The Deals that Build the Petroleum Sector

Guinea Ecuatorial Año energético 2019.

This article was originally published in the Africa Energy Series: Equatorial Guinea book.

A strong pipeline of projects and region-leading infrastructure 
for oil and gas make Equatorial Guinea a prime deal-making destination in Central Africa.

In recent months, Equatorial Guinea has courted international investors with great enthusiasm — seeking to pump fresh life into a variety of sectors, from the well-established oil and gas sector to the barely developed (but bursting with potential) agricultural sector. H.E. Gabriel Mbaga Obiang Lima, the Minister of Mines and hydrocarbons, has been particularly active, taking the country’s EG Ronda 2016 on a global roadshow from Cape Town to Singapore, building close ties with potential Middle Eastern investors, successfully applying to join the Organization of the Petroleum Exporting Countries and seeking to collaborate with African nations.
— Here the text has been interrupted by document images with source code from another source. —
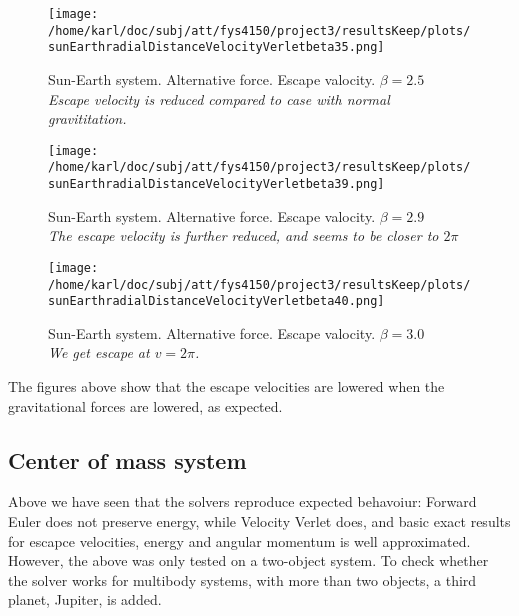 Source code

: \documentclass{article}
\begin{document}
\begin{minipage}{.3\textwidth} 
	\begin{figure}[H]
		\centering
		\texttt{[image: /home/karl/doc/subj/att/fys4150/project3/resultsKeep/plots/sunEarthradialDistanceVelocityVerletbeta35.png]}
		\caption{Sun-Earth system. Alternative force. Escape valocity. $\beta = 2.5$ \\ \textit{Escape velocity is reduced compared to case with normal gravititation.}}
		\label{1}
	\end{figure}
\end{minipage}\hfill
\begin{minipage}{.3\textwidth} 
	\begin{figure}[H]
		\centering
		\texttt{[image: /home/karl/doc/subj/att/fys4150/project3/resultsKeep/plots/sunEarthradialDistanceVelocityVerletbeta39.png]}
		\caption{Sun-Earth system. Alternative force. Escape valocity. $\beta = 2.9$ \\ \textit{The escape velocity is further reduced, and seems to be closer to $2  \pi$}}
		\label{1}
	\end{figure}
\end{minipage}\hfill
\begin{minipage}{.3\textwidth} 
	\begin{figure}[H]
		\centering
		\texttt{[image: /home/karl/doc/subj/att/fys4150/project3/resultsKeep/plots/sunEarthradialDistanceVelocityVerletbeta40.png]}
		\caption{Sun-Earth system. Alternative force. Escape valocity. $\beta = 3.0$ \\ \textit{We get escape at $v = 2\pi$.}}
		\label{1}
	\end{figure}
\end{minipage}\hfill
\vspace{2ex}

The figures above show that the escape velocities are lowered when the gravitational forces are lowered, as expected.  

\subsection{Center of mass system}
Above we have seen that the solvers reproduce expected behavoiur: Forward Euler does not preserve energy, while Velocity Verlet does, and basic exact results for escapce velocities, energy and angular momentum is well approximated. However, the above was only tested on a two-object system. To check whether the solver works for multibody systems, with more than two objects, a third planet, Jupiter, is added.\\
\end{document}
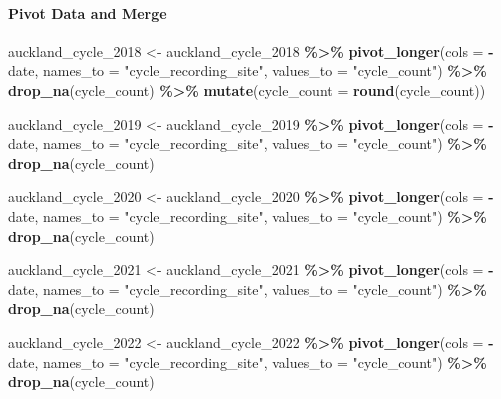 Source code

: \documentclass[
]{article}
\newenvironment{Shaded}{\begin{snugshade}}{\end{snugshade}}
\newcommand{\AttributeTok}[1]{\textcolor[rgb]{0.13,0.29,0.53}{#1}}
\newcommand{\FunctionTok}[1]{\textcolor[rgb]{0.13,0.29,0.53}{\textbf{#1}}}
\newcommand{\NormalTok}[1]{#1}
\newcommand{\OtherTok}[1]{\textcolor[rgb]{0.56,0.35,0.01}{#1}}
\newcommand{\SpecialCharTok}[1]{\textcolor[rgb]{0.81,0.36,0.00}{\textbf{#1}}}
\newcommand{\StringTok}[1]{\textcolor[rgb]{0.31,0.60,0.02}{#1}}
\begin{document}
\hypertarget{pivot-data-and-merge}{%
\paragraph{Pivot Data and Merge}\label{pivot-data-and-merge}}

\begin{Shaded}
\begin{Highlighting}[]
\NormalTok{auckland\_cycle\_2018 }\OtherTok{\textless{}{-}}\NormalTok{ auckland\_cycle\_2018 }\SpecialCharTok{\%\textgreater{}\%}
  \FunctionTok{pivot\_longer}\NormalTok{(}\AttributeTok{cols =} \SpecialCharTok{{-}}\NormalTok{date, }\AttributeTok{names\_to =} \StringTok{"cycle\_recording\_site"}\NormalTok{, }\AttributeTok{values\_to =} \StringTok{"cycle\_count"}\NormalTok{) }\SpecialCharTok{\%\textgreater{}\%}
  \FunctionTok{drop\_na}\NormalTok{(cycle\_count) }\SpecialCharTok{\%\textgreater{}\%}
  \FunctionTok{mutate}\NormalTok{(}\AttributeTok{cycle\_count =} \FunctionTok{round}\NormalTok{(cycle\_count))}

\NormalTok{auckland\_cycle\_2019 }\OtherTok{\textless{}{-}}\NormalTok{ auckland\_cycle\_2019 }\SpecialCharTok{\%\textgreater{}\%}
  \FunctionTok{pivot\_longer}\NormalTok{(}\AttributeTok{cols =} \SpecialCharTok{{-}}\NormalTok{date, }\AttributeTok{names\_to =} \StringTok{"cycle\_recording\_site"}\NormalTok{, }\AttributeTok{values\_to =} \StringTok{"cycle\_count"}\NormalTok{) }\SpecialCharTok{\%\textgreater{}\%}
  \FunctionTok{drop\_na}\NormalTok{(cycle\_count)}

\NormalTok{auckland\_cycle\_2020 }\OtherTok{\textless{}{-}}\NormalTok{ auckland\_cycle\_2020 }\SpecialCharTok{\%\textgreater{}\%}
  \FunctionTok{pivot\_longer}\NormalTok{(}\AttributeTok{cols =} \SpecialCharTok{{-}}\NormalTok{date, }\AttributeTok{names\_to =} \StringTok{"cycle\_recording\_site"}\NormalTok{, }\AttributeTok{values\_to =} \StringTok{"cycle\_count"}\NormalTok{) }\SpecialCharTok{\%\textgreater{}\%}
  \FunctionTok{drop\_na}\NormalTok{(cycle\_count)}

\NormalTok{auckland\_cycle\_2021 }\OtherTok{\textless{}{-}}\NormalTok{ auckland\_cycle\_2021 }\SpecialCharTok{\%\textgreater{}\%}
  \FunctionTok{pivot\_longer}\NormalTok{(}\AttributeTok{cols =} \SpecialCharTok{{-}}\NormalTok{date, }\AttributeTok{names\_to =} \StringTok{"cycle\_recording\_site"}\NormalTok{, }\AttributeTok{values\_to =} \StringTok{"cycle\_count"}\NormalTok{) }\SpecialCharTok{\%\textgreater{}\%}
  \FunctionTok{drop\_na}\NormalTok{(cycle\_count)}

\NormalTok{auckland\_cycle\_2022 }\OtherTok{\textless{}{-}}\NormalTok{ auckland\_cycle\_2022 }\SpecialCharTok{\%\textgreater{}\%}
  \FunctionTok{pivot\_longer}\NormalTok{(}\AttributeTok{cols =} \SpecialCharTok{{-}}\NormalTok{date, }\AttributeTok{names\_to =} \StringTok{"cycle\_recording\_site"}\NormalTok{, }\AttributeTok{values\_to =} \StringTok{"cycle\_count"}\NormalTok{) }\SpecialCharTok{\%\textgreater{}\%}
  \FunctionTok{drop\_na}\NormalTok{(cycle\_count)}


\end{Highlighting}
\end{Shaded}
\end{document}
At the same time, the government of Equatorial Guinea has taken real steps to ease investment and put an end to a reputation for having an inefficient bureaucracy. In the last several years, the government has established a co-investment fund of $1 billion for key industries like petrochemicals and mining; created a “one-stop-shop” for opening a business in the country; offered tax exemptions for diverse projects; and established an independent body to solve business disputes. The Ministers of Economy and Finance also held a roundtable discussion with the US Chamber of Commerce in 2016 in an effort to solicit investment.

The concerted effort to attract new investment to the country is not surprising, coming on the heels of a recession and stagnated growth since the price of oil and gas took a downward spiral. Real GDP growth fell from 8.3 percent in 2012 to -10 percent in 2016, while foreign direct investment plummeted from $13.5 billion in 2012 (the fifth-most for all of Sub-Saharan Africa) to $54 million in 2016. The country’s many infrastructure projects were put on hold — roads and buildings sat unfinished; oil and gas deals were cancelled or delayed and a drive to diversify the economy with petrochemicals, agriculture and storage projects was deferred.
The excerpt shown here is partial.